#### [How to complete this task]
Only the lines below, from the one with "Titels des Achten" through the one with "Menschenrechte und Grundfreiheiten.", are to be written out, exactly.

START Dataset

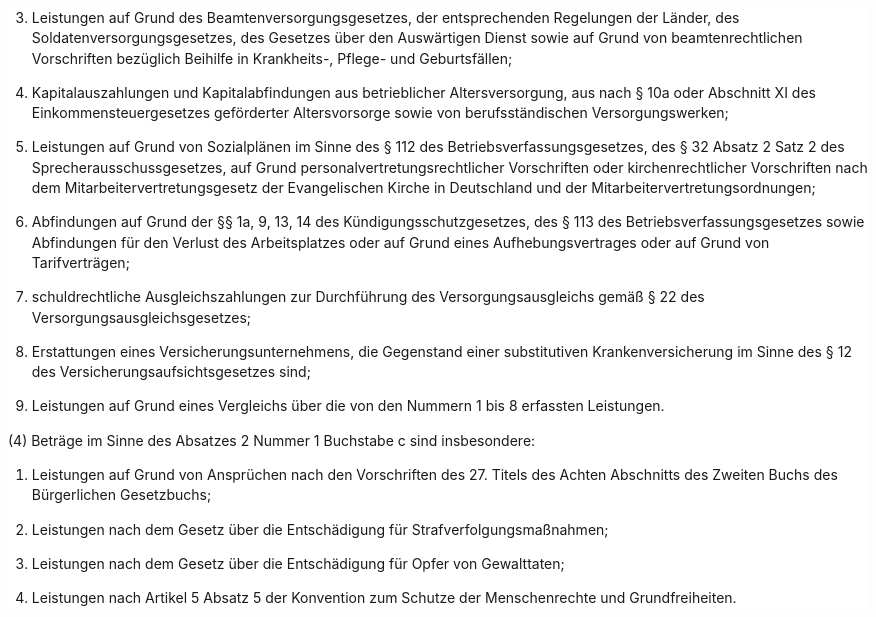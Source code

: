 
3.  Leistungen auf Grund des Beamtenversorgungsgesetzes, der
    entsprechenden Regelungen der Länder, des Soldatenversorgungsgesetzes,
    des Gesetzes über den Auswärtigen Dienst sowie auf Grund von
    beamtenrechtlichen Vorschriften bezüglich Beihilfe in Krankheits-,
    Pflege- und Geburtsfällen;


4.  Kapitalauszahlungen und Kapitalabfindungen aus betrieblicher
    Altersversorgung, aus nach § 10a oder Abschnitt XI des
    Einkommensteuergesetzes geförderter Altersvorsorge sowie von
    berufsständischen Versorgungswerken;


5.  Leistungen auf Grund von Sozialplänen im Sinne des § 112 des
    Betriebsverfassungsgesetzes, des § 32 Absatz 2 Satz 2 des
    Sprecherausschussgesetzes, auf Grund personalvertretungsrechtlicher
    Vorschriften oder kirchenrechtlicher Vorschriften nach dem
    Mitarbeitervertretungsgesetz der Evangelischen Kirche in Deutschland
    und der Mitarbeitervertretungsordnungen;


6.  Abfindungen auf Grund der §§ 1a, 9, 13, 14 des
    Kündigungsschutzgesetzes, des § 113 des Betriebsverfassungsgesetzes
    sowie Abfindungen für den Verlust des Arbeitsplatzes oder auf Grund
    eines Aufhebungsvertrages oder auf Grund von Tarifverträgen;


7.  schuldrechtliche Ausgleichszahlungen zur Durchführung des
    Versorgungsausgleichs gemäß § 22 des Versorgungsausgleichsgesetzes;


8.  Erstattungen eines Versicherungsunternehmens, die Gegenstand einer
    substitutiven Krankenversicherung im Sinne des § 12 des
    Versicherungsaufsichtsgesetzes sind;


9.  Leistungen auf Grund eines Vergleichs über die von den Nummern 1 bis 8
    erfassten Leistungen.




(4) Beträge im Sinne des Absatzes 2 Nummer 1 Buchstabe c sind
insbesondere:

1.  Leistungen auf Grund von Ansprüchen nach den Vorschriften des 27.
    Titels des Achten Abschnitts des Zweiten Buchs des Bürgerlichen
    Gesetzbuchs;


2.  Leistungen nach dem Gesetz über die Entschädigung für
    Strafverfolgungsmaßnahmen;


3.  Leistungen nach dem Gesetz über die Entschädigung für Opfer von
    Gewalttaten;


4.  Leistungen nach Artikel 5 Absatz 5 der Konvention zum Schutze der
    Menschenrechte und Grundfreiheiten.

END Dataset
START Dataset

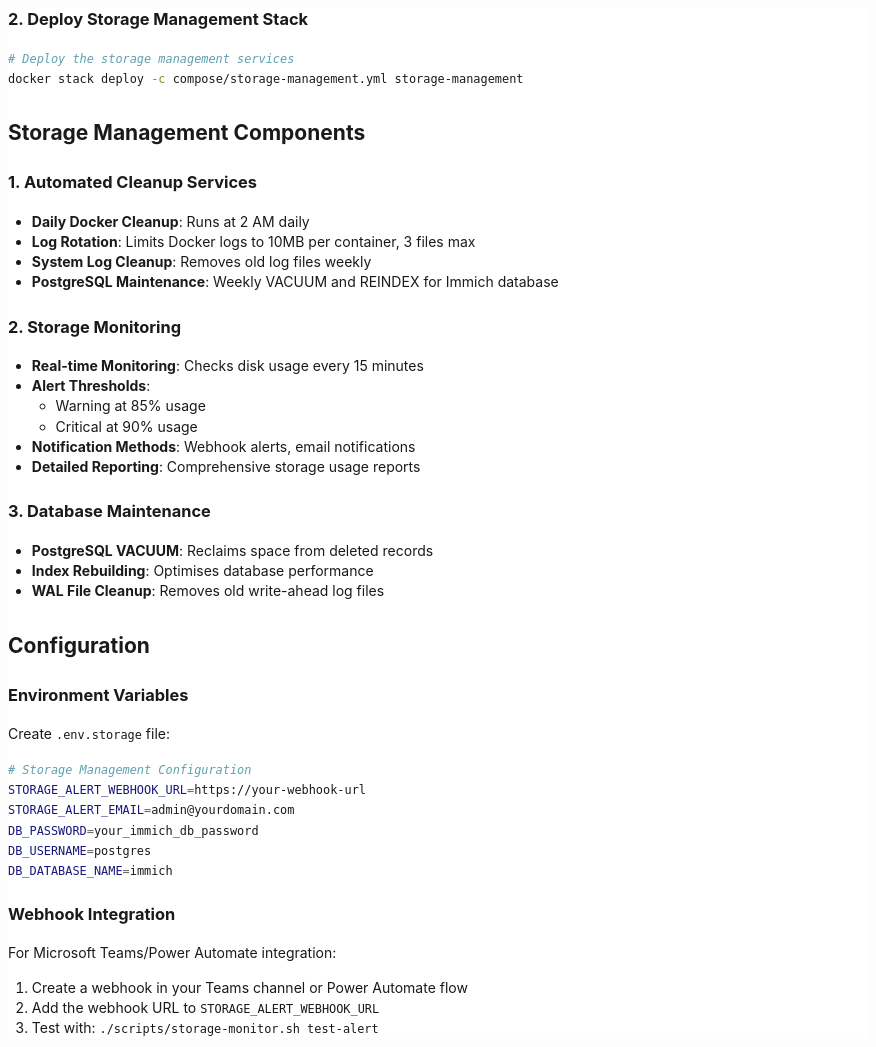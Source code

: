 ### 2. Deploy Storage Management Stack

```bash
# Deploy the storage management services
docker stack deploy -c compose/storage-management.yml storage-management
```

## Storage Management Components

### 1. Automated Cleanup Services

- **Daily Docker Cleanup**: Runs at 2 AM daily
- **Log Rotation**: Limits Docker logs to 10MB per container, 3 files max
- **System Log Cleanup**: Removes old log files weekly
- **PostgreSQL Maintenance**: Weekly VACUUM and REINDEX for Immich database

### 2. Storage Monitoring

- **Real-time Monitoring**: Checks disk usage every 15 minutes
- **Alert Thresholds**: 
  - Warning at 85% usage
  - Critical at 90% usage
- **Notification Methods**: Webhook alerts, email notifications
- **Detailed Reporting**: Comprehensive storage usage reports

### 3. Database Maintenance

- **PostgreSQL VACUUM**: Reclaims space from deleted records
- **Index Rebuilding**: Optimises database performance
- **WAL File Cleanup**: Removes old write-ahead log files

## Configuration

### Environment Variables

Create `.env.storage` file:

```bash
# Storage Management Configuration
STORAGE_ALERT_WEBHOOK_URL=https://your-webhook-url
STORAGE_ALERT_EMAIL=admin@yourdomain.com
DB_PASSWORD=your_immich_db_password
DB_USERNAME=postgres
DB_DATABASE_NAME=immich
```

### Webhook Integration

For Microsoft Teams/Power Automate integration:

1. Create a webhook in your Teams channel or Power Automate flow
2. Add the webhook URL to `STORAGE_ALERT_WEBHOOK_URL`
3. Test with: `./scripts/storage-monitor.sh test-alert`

END Dataset

#### [The completed task]
    Titels des Achten Abschnitts des Zweiten Buchs des Bürgerlichen
    Gesetzbuchs;


2.  Leistungen nach dem Gesetz über die Entschädigung für
    Strafverfolgungsmaßnahmen;


3.  Leistungen nach dem Gesetz über die Entschädigung für Opfer von
    Gewalttaten;


4.  Leistungen nach Artikel 5 Absatz 5 der Konvention zum Schutze der
    Menschenrechte und Grundfreiheiten.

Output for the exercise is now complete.